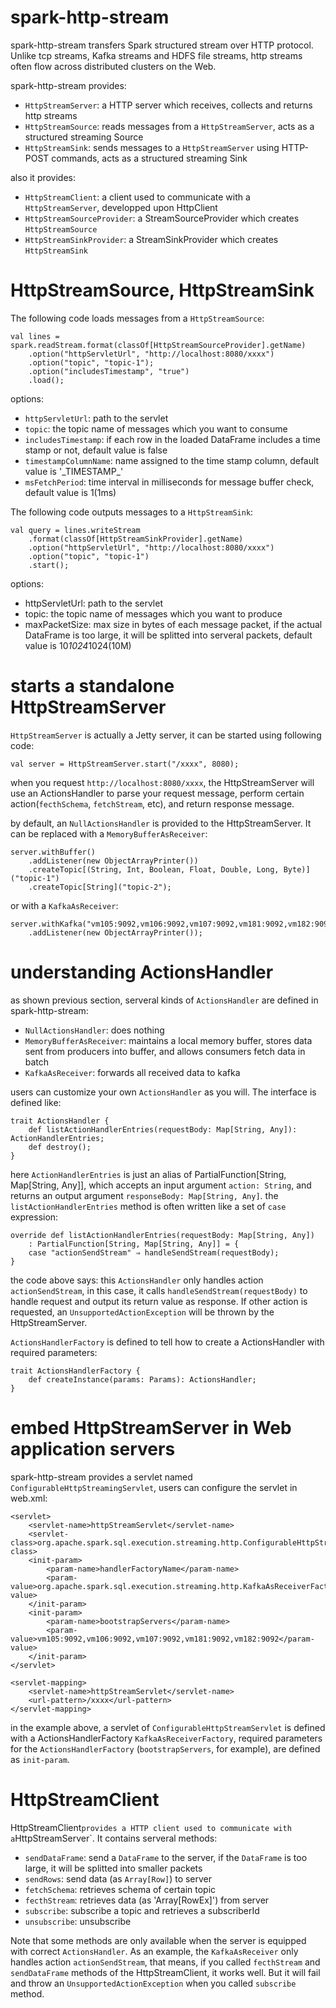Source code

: # spark-http-stream

spark-http-stream transfers Spark structured stream over HTTP protocol. Unlike tcp streams, Kafka streams and HDFS file streams, http streams often flow across distributed clusters on the Web.

spark-http-stream provides:
* `HttpStreamServer`: a HTTP server which receives, collects and returns http streams 
* `HttpStreamSource`: reads messages from a `HttpStreamServer`, acts as a structured streaming Source
* `HttpStreamSink`: sends messages to a `HttpStreamServer` using HTTP-POST commands, acts as a structured streaming Sink

also it provides:
* `HttpStreamClient`: a client used to communicate with a `HttpStreamServer`, developped upon HttpClient
* `HttpStreamSourceProvider`: a StreamSourceProvider which creates `HttpStreamSource`
* `HttpStreamSinkProvider`: a StreamSinkProvider which creates `HttpStreamSink`

# HttpStreamSource, HttpStreamSink

The following code loads messages from a `HttpStreamSource`:

	val lines = spark.readStream.format(classOf[HttpStreamSourceProvider].getName)
		.option("httpServletUrl", "http://localhost:8080/xxxx")
		.option("topic", "topic-1");
		.option("includesTimestamp", "true")
		.load();
		
options:
* `httpServletUrl`: path to the servlet
* `topic`: the topic name of messages which you want to consume
* `includesTimestamp`: if each row in the loaded DataFrame includes a time stamp or not, default value is false
* `timestampColumnName`: name assigned to the time stamp column, default value is '\_TIMESTAMP\_'
* `msFetchPeriod`: time interval in milliseconds for message buffer check, default value is 1(1ms)

The following code outputs messages to a `HttpStreamSink`:

	val query = lines.writeStream
		.format(classOf[HttpStreamSinkProvider].getName)
		.option("httpServletUrl", "http://localhost:8080/xxxx")
		.option("topic", "topic-1")
		.start();
		
options:
* httpServletUrl: path to the servlet
* topic: the topic name of messages which you want to produce
* maxPacketSize: max size in bytes of each message packet, if the actual DataFrame is too large, it will be splitted into serveral packets, default value is 10*1024*1024(10M)

# starts a standalone HttpStreamServer
`HttpStreamServer` is actually a Jetty server, it can be started using following code:

	val server = HttpStreamServer.start("/xxxx", 8080);
    
when you request `http://localhost:8080/xxxx`, the HttpStreamServer will use an ActionsHandler to 
parse your request message, perform certain action(`fecthSchema`, `fetchStream`, etc), and return response message.

by default, an `NullActionsHandler` is provided to the HttpStreamServer. It can be replaced with a `MemoryBufferAsReceiver`:

	server.withBuffer()
		.addListener(new ObjectArrayPrinter())
		.createTopic[(String, Int, Boolean, Float, Double, Long, Byte)]("topic-1")
		.createTopic[String]("topic-2");
      
or with a `KafkaAsReceiver`:

	server.withKafka("vm105:9092,vm106:9092,vm107:9092,vm181:9092,vm182:9092")
		.addListener(new ObjectArrayPrinter());

# understanding ActionsHandler

as shown previous section, serveral kinds of `ActionsHandler` are defined in spark-http-stream:
* `NullActionsHandler`: does nothing
* `MemoryBufferAsReceiver`: maintains a local memory buffer, stores data sent from producers into buffer, and allows consumers fetch data in batch
* `KafkaAsReceiver`: forwards all received data to kafka

users can customize your own `ActionsHandler` as you will. The interface is defined like:

	trait ActionsHandler {
		def listActionHandlerEntries(requestBody: Map[String, Any]): ActionHandlerEntries;
		def destroy();
	}
	
here `ActionHandlerEntries` is just an alias of PartialFunction[String, Map[String, Any]], which accepts an input argument `action: String`, and returns an output argument `responseBody: Map[String, Any]`. the `listActionHandlerEntries` method is often written like a set of `case` expression:

	override def listActionHandlerEntries(requestBody: Map[String, Any])
		: PartialFunction[String, Map[String, Any]] = {
		case "actionSendStream" ⇒ handleSendStream(requestBody);
	}

the code above says: this `ActionsHandler` only handles action `actionSendStream`, in this case, it calls `handleSendStream(requestBody)` to handle request and output its return value as response. If other action is requested, an `UnsupportedActionException` will be thrown by the HttpStreamServer. 

`ActionsHandlerFactory` is defined to tell how to create a ActionsHandler with required parameters:

	trait ActionsHandlerFactory {
		def createInstance(params: Params): ActionsHandler;
	}

# embed HttpStreamServer in Web application servers

spark-http-stream provides a servlet named `ConfigurableHttpStreamingServlet`, users can configure the servlet in web.xml:

	<servlet>
		<servlet-name>httpStreamServlet</servlet-name>
		<servlet-class>org.apache.spark.sql.execution.streaming.http.ConfigurableHttpStreamServlet</servlet-class>
		<init-param>
			<param-name>handlerFactoryName</param-name>
			<param-value>org.apache.spark.sql.execution.streaming.http.KafkaAsReceiverFactory</param-value>
		</init-param>
		<init-param>
			<param-name>bootstrapServers</param-name>
			<param-value>vm105:9092,vm106:9092,vm107:9092,vm181:9092,vm182:9092</param-value>
		</init-param>
	</servlet>

	<servlet-mapping>
		<servlet-name>httpStreamServlet</servlet-name>
		<url-pattern>/xxxx</url-pattern>
	</servlet-mapping>
	
in the example above, a servlet of `ConfigurableHttpStreamServlet` is defined with a ActionsHandlerFactory `KafkaAsReceiverFactory`, required parameters for the `ActionsHandlerFactory` (`bootstrapServers`, for example), are defined as `init-param`.

# HttpStreamClient
HttpStreamClient` provides a HTTP client used to communicate with a `HttpStreamServer`. It contains serveral methods:
* `sendDataFrame`: send a `DataFrame` to the server, if the `DataFrame` is too large, it will be splitted into smaller packets
* `sendRows`: send data (as `Array[Row]`) to server
* `fetchSchema`: retrieves schema of certain topic
* `fecthStream`: retrieves data (as 'Array[RowEx]') from server
* `subscribe`: subscribe a topic and retrieves a subscriberId
* `unsubscribe`: unsubscribe

Note that some methods are only available when the server is equipped with correct `ActionsHandler`. As an example, the `KafkaAsReceiver` only handles action `actionSendStream`, that means, if you called `fecthStream` and `sendDataFrame` methods of the HttpStreamClient, it works well. But it will fail and throw an `UnsupportedActionException` when you called `subscribe` method.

----------

▸ Work required: Only the lines from the start of the material through the line containing "want to consume" should be transcribed. Pictures stay out.

▸ Response for this exercise:
Source code

: # spark-http-stream

spark-http-stream transfers Spark structured stream over HTTP protocol. Unlike tcp streams, Kafka streams and HDFS file streams, http streams often flow across distributed clusters on the Web.

spark-http-stream provides:
* `HttpStreamServer`: a HTTP server which receives, collects and returns http streams 
* `HttpStreamSource`: reads messages from a `HttpStreamServer`, acts as a structured streaming Source
* `HttpStreamSink`: sends messages to a `HttpStreamServer` using HTTP-POST commands, acts as a structured streaming Sink

also it provides:
* `HttpStreamClient`: a client used to communicate with a `HttpStreamServer`, developped upon HttpClient
* `HttpStreamSourceProvider`: a StreamSourceProvider which creates `HttpStreamSource`
* `HttpStreamSinkProvider`: a StreamSinkProvider which creates `HttpStreamSink`

# HttpStreamSource, HttpStreamSink

The following code loads messages from a `HttpStreamSource`:

	val lines = spark.readStream.format(classOf[HttpStreamSourceProvider].getName)
		.option("httpServletUrl", "http://localhost:8080/xxxx")
		.option("topic", "topic-1");
		.option("includesTimestamp", "true")
		.load();
		
options:
* `httpServletUrl`: path to the servlet
* `topic`: the topic name of messages which you want to consume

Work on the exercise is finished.